By producer/director Andy Wells

The first stop on our coffee trail was Hanoi, the capital city in the north of Vietnam. Thanks to the French, the city has its own unique coffee culture and its thriving cafes are a legacy of its colonial past.

We planned to start our filming trip from there and travel the length of the country down to Ho Chi Minh City in the south. Our plan was to head south via Khe Sanh, one of the key battle sites during the Vietnam War and through the country’s main coffee growing region in the Central Highlands.

We were on a journey to find out how Vietnam went from growing hardly any coffee to becoming the UK’s main supplier. But before setting off we’d been warned by our fixers that our route would take us through some remote and challenging areas. They weren’t exaggerating.

Less than a week into our filming and both our presenter Simon Reeve and cameraman Jonathan Young were suffering from stomach bugs. We’d been stopped from filming by local officials, and then as we made our way towards the coastal city of Da Nang, we found we were driving into the eye of the worst tropical storm to hit Vietnam in a generation. What else could possibly go wrong?

After a few hours of driving and with the storm and darkness closing in we decided to hole up for the night en route.

The following morning we awoke to the sound of 100 miles per hour winds and flying debris smashing into buildings. There was widespread flooding all around and everywhere you looked palm trees were bending over double.

Following in the wake of Cyclone Nari we travelled further south, past collapsed power lines and streets strewn with uprooted trees. The city of Da Nang was now a disaster zone and the army was out in force to carry out the clear up operation.

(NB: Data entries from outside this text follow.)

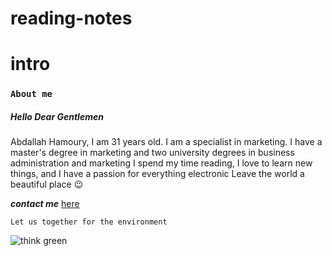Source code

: # reading-notes

# intro


### **`About me`**

##### Hello Dear Gentlemen
Abdallah Hamoury, I am 31 years old. I am a specialist in marketing. I have a master's degree in marketing and two university degrees in business administration and marketing
I spend my time reading, I love to learn new things, and I have a passion for everything electronic
Leave the world a beautiful place :wink:

***contact me*** [here](https://web.facebook.com/abdallah.hamoury)

`Let us together for the environment`

![think green](https://images.all-free-download.com/images/graphicthumb/green_plant_wallpaper_202963.jpg )
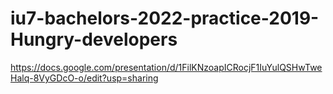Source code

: # iu7-bachelors-2022-practice-2019-Hungry-developers
https://docs.google.com/presentation/d/1FilKNzoapICRocjF1IuYulQSHwTweHalq-8VyGDcO-o/edit?usp=sharing
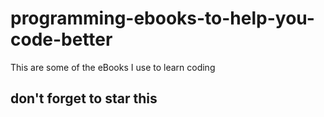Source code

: # programming-ebooks-to-help-you-code-better

This are some of  the eBooks I use to learn coding 

## don't forget to star this
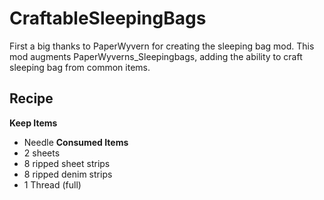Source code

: # CraftableSleepingBags

First a big thanks to PaperWyvern for creating the sleeping bag mod. This mod augments PaperWyverns_Sleepingbags, adding the ability to craft sleeping bag from common items.

## Recipe
**Keep Items**
- Needle
**Consumed Items**
- 2 sheets
- 8 ripped sheet strips
- 8 ripped denim strips
- 1 Thread (full)
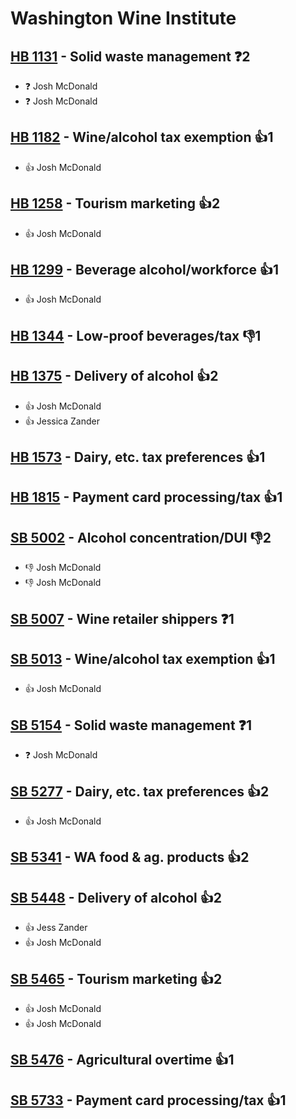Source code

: # Washington Wine Institute

## [HB 1131](/bill/2023-24/hb/1131/) - Solid waste management   ❓2
* ❓ Josh McDonald
* ❓ Josh McDonald

## [HB 1182](/bill/2023-24/hb/1182/) - Wine/alcohol tax exemption 👍1  
* 👍 Josh McDonald

## [HB 1258](/bill/2023-24/hb/1258/) - Tourism marketing 👍2  
* 👍 Josh McDonald

## [HB 1299](/bill/2023-24/hb/1299/) - Beverage alcohol/workforce 👍1  
* 👍 Josh McDonald

## [HB 1344](/bill/2023-24/hb/1344/) - Low-proof beverages/tax  👎1 

## [HB 1375](/bill/2023-24/hb/1375/) - Delivery of alcohol 👍2  
* 👍 Josh McDonald
* 👍 Jessica Zander

## [HB 1573](/bill/2023-24/hb/1573/) - Dairy, etc. tax preferences 👍1  

## [HB 1815](/bill/2023-24/hb/1815/) - Payment card processing/tax 👍1  

## [SB 5002](/bill/2023-24/sb/5002/) - Alcohol concentration/DUI  👎2 
* 👎 Josh McDonald
* 👎 Josh McDonald

## [SB 5007](/bill/2023-24/sb/5007/) - Wine retailer shippers   ❓1

## [SB 5013](/bill/2023-24/sb/5013/) - Wine/alcohol tax exemption 👍1  
* 👍 Josh McDonald

## [SB 5154](/bill/2023-24/sb/5154/) - Solid waste management   ❓1
* ❓ Josh McDonald

## [SB 5277](/bill/2023-24/sb/5277/) - Dairy, etc. tax preferences 👍2  
* 👍 Josh McDonald

## [SB 5341](/bill/2023-24/sb/5341/) - WA food & ag. products 👍2  

## [SB 5448](/bill/2023-24/sb/5448/) - Delivery of alcohol 👍2  
* 👍 Jess Zander
* 👍 Josh McDonald

## [SB 5465](/bill/2023-24/sb/5465/) - Tourism marketing 👍2  
* 👍 Josh McDonald
* 👍 Josh McDonald

## [SB 5476](/bill/2023-24/sb/5476/) - Agricultural overtime 👍1  

## [SB 5733](/bill/2023-24/sb/5733/) - Payment card processing/tax 👍1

We later found out that sixteen people had been killed or were missing and fifty thousand homes had been destroyed or flooded.

By the time we finally made it to the city of Buon Ma Thout, the country’s coffee capital, we held our collective breath and wondered if we would be allowed to continue with our shoot.

Our most interesting day of filming was spent in the company of Dang Le Nguyen Vu. Or Chairman Vu as he’s known to his huge personal entourage. Vietnam’s unofficial Coffee King is the founder and owner of the country’s largest coffee company, Trung Nguyen.

While we were there, we had another visit by the police and our fixer was shepherded away for questioning. Fortunately, this time we were allowed to carry on but it reinforced the point that we were working in a police state.

Vietnam is run by an authoritarian, one party, Communist government. Political opposition is suppressed and there’s little freedom of speech, particularly where we were in the Central Highlands. The history of coffee production is a surprisingly sensitive issue here, and that’s because it involves land grabs, human rights abuses and the mass movement of millions of people.

We came to the end of our coffee trail in the vibrant and modern Ho Chi Minh City. Here the coffee culture is centred around familiar-looking coffee shop chains including Starbucks, and the south felt like a different country, which of course it was until 1975.

Since the end of the Vietnam War, the country has managed to rebuild its economy partly by becoming one of the world’s major coffee producers. At the moment that situation’s good for us because we get to enjoy cheap coffee but I’d learnt it has come at a price to many Vietnamese.